Question

use the given information to prove that $\triangle def \cong \triangle hgf$.

given: $\overline{ef} \cong \overline{gf}$
$\angle edf \cong \angle ghf$
prove: $\triangle def \cong \triangle hgf$

(there is a diagram of two triangles $\triangle def$ and $\triangle hgf$ with $f$ being a common intersection point of their sides, and points $d$, $e$, $f$, $g$, $h$ labeled as shown.)

Explanation:

Step1: Identify Vertical Angles

$\angle DFE \cong \angle HFG$ (Vertical angles are congruent)

Step2: List Given Congruences

$\overline{EF} \cong \overline{GF}$ (Given), $\angle EDF \cong \angle GHF$ (Given)

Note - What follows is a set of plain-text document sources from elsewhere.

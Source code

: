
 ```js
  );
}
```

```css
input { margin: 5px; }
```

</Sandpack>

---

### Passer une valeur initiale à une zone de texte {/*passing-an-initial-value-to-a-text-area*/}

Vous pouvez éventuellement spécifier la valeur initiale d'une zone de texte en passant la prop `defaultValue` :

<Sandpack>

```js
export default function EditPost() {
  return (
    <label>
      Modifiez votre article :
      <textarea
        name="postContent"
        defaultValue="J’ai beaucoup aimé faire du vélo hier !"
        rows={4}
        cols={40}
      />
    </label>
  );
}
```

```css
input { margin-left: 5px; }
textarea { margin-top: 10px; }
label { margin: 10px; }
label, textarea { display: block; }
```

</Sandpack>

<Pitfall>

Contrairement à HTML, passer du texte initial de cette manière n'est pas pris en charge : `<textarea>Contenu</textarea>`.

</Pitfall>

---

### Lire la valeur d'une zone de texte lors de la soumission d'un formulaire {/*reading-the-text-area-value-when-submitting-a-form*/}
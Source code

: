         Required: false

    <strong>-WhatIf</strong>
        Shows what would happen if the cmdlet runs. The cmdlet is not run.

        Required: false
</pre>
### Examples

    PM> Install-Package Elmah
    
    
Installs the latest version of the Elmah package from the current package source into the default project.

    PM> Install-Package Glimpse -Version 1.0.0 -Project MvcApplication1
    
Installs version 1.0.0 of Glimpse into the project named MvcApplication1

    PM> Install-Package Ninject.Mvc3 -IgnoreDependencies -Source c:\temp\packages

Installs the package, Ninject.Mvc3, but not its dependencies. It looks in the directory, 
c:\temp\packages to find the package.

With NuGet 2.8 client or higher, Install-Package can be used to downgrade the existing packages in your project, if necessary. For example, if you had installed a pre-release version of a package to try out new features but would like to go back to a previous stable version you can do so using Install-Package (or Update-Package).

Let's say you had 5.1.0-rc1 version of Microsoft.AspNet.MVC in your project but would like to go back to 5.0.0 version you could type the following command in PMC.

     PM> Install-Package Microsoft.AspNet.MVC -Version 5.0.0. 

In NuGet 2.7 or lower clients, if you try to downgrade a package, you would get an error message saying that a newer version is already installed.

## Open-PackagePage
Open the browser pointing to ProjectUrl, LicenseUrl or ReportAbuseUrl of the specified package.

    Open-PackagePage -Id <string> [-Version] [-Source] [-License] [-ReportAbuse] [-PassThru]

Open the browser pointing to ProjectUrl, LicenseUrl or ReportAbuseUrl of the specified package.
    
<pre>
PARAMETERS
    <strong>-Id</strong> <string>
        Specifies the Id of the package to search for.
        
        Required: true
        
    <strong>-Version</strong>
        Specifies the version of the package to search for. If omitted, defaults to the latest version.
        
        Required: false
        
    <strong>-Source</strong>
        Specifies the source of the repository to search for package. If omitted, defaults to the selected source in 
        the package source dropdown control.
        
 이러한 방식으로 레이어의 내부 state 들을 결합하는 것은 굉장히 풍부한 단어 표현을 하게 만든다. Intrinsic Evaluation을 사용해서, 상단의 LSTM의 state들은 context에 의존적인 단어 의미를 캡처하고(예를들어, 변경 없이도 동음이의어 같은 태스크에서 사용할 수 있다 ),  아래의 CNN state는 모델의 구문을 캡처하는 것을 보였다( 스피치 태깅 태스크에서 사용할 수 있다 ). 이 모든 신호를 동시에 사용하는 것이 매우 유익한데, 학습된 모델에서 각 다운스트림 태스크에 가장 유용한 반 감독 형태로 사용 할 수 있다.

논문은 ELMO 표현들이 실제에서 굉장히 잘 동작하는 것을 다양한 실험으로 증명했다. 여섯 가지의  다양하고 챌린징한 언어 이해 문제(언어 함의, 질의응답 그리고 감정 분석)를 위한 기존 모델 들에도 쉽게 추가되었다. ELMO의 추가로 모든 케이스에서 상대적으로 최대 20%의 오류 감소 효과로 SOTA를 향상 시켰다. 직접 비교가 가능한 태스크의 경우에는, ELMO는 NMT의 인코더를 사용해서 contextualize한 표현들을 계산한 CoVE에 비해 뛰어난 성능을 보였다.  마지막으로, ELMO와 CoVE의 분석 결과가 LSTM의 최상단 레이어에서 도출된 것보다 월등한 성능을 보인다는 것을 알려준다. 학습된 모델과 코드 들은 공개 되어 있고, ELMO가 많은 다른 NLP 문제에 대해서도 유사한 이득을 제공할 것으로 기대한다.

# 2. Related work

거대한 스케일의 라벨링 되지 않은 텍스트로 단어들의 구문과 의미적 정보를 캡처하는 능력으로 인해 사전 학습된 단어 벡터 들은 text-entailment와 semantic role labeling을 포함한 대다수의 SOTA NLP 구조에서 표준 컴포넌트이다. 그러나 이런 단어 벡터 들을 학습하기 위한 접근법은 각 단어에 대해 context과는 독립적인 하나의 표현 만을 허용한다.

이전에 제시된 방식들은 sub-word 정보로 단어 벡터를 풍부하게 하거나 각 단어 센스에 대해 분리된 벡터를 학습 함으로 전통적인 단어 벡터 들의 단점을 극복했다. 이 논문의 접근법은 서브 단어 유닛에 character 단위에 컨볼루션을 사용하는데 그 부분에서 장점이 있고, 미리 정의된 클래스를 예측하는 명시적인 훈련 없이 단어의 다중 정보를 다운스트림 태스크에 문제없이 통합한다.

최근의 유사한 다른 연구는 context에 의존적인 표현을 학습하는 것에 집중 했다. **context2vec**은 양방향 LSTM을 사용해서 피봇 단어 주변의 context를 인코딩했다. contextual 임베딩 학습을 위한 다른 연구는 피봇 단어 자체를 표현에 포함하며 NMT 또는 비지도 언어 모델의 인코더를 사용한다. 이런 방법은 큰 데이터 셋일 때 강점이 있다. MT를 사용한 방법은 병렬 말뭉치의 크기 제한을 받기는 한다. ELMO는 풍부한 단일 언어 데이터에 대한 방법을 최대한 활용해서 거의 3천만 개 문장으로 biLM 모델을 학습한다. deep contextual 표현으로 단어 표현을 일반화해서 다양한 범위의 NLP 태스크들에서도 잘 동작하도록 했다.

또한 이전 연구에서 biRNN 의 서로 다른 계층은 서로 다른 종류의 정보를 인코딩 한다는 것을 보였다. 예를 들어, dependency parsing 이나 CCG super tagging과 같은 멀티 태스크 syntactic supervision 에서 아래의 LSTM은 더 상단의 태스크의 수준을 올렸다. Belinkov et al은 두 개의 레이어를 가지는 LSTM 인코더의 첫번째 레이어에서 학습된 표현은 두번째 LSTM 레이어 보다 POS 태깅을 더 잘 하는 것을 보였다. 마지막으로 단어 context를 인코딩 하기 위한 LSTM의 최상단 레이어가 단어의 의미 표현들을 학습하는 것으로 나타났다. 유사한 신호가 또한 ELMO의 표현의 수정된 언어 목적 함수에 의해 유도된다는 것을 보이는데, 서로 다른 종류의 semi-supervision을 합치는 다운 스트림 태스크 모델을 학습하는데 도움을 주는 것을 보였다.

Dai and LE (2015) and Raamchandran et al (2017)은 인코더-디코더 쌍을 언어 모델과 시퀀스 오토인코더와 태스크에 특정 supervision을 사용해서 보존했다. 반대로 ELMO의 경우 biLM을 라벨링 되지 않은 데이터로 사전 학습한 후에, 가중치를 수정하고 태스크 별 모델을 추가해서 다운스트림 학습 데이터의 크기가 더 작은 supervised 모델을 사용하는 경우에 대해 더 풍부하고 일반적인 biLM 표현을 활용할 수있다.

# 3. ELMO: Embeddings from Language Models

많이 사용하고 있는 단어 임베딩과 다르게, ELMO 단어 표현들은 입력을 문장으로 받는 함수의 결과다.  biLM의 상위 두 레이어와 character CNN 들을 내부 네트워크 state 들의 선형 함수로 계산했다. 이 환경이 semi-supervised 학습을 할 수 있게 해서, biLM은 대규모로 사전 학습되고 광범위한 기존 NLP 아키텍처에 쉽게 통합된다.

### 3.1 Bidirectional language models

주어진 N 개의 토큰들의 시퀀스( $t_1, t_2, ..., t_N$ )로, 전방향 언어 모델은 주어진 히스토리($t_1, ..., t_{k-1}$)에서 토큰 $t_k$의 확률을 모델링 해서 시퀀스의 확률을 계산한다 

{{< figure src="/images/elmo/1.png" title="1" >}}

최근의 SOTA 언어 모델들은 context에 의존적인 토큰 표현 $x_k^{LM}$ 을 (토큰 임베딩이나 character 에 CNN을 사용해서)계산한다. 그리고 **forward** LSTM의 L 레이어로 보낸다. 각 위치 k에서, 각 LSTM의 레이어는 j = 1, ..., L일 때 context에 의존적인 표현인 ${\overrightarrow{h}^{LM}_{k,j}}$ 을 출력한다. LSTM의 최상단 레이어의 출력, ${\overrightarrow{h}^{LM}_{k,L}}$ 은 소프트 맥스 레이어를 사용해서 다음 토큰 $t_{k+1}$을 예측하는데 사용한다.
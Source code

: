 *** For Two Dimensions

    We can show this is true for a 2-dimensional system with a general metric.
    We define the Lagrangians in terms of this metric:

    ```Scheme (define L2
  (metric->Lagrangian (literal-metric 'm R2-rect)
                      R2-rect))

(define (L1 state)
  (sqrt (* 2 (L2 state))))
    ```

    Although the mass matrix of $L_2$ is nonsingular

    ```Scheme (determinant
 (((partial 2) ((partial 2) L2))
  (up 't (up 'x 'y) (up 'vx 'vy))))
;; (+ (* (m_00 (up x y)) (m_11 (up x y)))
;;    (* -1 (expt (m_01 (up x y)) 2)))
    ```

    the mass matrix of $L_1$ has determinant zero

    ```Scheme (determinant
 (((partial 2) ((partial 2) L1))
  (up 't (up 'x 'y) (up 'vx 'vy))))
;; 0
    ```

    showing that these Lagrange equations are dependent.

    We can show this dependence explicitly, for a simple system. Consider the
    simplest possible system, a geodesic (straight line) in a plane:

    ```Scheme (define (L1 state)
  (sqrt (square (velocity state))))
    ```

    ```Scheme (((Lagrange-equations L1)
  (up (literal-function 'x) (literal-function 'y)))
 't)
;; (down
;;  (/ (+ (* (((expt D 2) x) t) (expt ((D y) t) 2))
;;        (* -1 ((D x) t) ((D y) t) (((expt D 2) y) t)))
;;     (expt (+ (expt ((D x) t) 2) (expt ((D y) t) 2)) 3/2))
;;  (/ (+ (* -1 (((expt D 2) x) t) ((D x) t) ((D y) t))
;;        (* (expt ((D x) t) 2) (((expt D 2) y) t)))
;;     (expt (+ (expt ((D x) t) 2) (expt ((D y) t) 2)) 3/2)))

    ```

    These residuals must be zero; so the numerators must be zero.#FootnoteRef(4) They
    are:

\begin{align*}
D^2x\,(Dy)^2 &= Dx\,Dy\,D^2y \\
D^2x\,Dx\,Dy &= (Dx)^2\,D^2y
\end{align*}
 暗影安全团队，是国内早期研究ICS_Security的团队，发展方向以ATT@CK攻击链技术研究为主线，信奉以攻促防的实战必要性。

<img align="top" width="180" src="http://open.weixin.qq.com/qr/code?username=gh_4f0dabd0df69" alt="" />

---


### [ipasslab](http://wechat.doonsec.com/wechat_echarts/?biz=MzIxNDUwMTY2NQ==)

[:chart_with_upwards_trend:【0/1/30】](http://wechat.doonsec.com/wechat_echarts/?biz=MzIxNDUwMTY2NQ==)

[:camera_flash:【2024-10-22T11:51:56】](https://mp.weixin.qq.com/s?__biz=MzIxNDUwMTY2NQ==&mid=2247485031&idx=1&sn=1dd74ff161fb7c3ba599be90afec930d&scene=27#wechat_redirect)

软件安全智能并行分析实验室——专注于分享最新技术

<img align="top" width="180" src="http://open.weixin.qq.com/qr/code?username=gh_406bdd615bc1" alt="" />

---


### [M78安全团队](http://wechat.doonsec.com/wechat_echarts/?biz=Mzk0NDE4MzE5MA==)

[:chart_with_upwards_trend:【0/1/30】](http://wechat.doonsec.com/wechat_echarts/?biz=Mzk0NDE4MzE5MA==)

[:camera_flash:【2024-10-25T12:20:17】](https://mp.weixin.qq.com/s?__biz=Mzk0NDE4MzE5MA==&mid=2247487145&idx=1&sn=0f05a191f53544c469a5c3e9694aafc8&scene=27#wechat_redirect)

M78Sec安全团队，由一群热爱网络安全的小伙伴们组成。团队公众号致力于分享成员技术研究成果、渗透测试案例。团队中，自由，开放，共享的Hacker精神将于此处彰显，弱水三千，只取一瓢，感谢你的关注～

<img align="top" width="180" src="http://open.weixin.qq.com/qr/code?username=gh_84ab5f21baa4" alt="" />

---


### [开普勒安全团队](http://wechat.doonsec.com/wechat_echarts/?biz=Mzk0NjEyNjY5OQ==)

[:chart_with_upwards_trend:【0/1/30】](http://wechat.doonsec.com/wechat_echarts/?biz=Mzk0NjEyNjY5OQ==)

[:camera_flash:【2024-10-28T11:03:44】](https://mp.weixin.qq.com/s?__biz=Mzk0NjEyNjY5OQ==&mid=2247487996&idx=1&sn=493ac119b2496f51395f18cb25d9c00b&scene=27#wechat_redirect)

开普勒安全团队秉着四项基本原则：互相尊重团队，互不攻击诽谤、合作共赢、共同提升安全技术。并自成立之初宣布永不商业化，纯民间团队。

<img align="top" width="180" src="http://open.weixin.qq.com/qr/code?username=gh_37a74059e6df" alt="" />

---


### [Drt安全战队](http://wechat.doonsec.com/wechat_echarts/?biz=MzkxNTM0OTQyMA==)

Step3: Apply AAS Congruence

In $\triangle DEF$ and $\triangle HGF$:

• $\angle EDF \cong \angle GHF$ (Given)
• $\angle DFE \cong \angle HFG$ (Vertical angles)
• $\overline{EF} \cong \overline{GF}$ (Given)

By Angle - Angle - Side (AAS) Congruence Criterion, $\triangle DEF \cong \triangle HGF$

Answer:

To prove $\triangle DEF \cong \triangle HGF$, we use the AAS (Angle - Angle - Side) congruence criterion:

Step 1: Identify Vertical Angles

• Statement: $\angle DFE \cong \angle HFG$
• Reason: Vertical angles are congruent.

Step 2: Recall Given Information

• Statement: $\overline{EF} \cong \overline{GF}$
• Reason: Given.

• Statement: $\angle EDF \cong \angle GHF$
• Reason: Given.

Step 3: Apply AAS Congruence

• Statement: $\triangle DEF \cong \triangle HGF$
• Reason: Angle - Angle - Side (AAS) Congruence Criterion (since $\angle EDF \cong \angle GHF$, $\angle DFE \cong \angle HFG$, and $\overline{EF} \cong \overline{GF}$).

The key steps rely on recognizing vertical angles and applying the AAS congruence rule with the given congruent angles and side.